Erreferentzia: 2215632

Emate-data: 16.03.2011

A method of converting a source speaker’s speech signal into a converted voice signal, which comprises the steps of: a stage of training, in which: given a training database of parallel source and target data, for each pitch period of said training database: modelling each pitch period by means of a glottal waveform and a vocal tract filter according to Lu and Smith’s model, to obtain a set of LF parameters, said set of LF parameters comprising an excitation strength parameter and a set of T-parameters modelling a glottal waveform, and a set of all-pole vocal tract filter coefficients; converting said T-parameters into R-parameters; converting said all-pole vocal tract filter coefficients into line spectral frequencies in Bark scale; defining a glottal vector to be converted; defining a vocal tract vector to be converted, said vocal tract vector comprising said line spectral frequencies in Bark scale; applying wavelet denoising to obtain an estimate of a glottal aspiration noise; from the set of vocal tract vectors obtained for each pitch period of the said training database, estimating a vocal tract continuous probabilistic linear transformation function using the least square error criterion.
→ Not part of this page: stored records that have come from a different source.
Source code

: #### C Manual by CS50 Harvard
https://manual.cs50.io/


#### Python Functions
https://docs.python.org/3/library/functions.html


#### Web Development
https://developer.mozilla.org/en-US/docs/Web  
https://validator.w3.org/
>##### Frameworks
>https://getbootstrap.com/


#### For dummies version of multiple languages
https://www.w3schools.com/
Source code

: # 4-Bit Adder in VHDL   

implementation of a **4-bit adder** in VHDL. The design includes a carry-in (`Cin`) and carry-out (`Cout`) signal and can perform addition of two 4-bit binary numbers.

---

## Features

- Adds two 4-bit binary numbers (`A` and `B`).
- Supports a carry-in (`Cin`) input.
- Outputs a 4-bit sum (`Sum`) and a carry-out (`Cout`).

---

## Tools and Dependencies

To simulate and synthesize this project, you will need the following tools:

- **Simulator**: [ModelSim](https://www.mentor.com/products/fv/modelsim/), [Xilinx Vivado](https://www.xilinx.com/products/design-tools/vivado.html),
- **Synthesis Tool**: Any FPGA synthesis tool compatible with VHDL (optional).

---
The stage of modelling further comprises the steps of: modelling said aspiration noise estimate by modulating Gaussian noise with the said modelled glottal waveform and adjusting its energy to match that of the said aspiration noise estimate; said glottal vector to be converted comprising said excitation strength parameter, said R-parameters and said energy of the aspiration noise estimate. The method further comprises a stage of conversion and a stage of synthesis.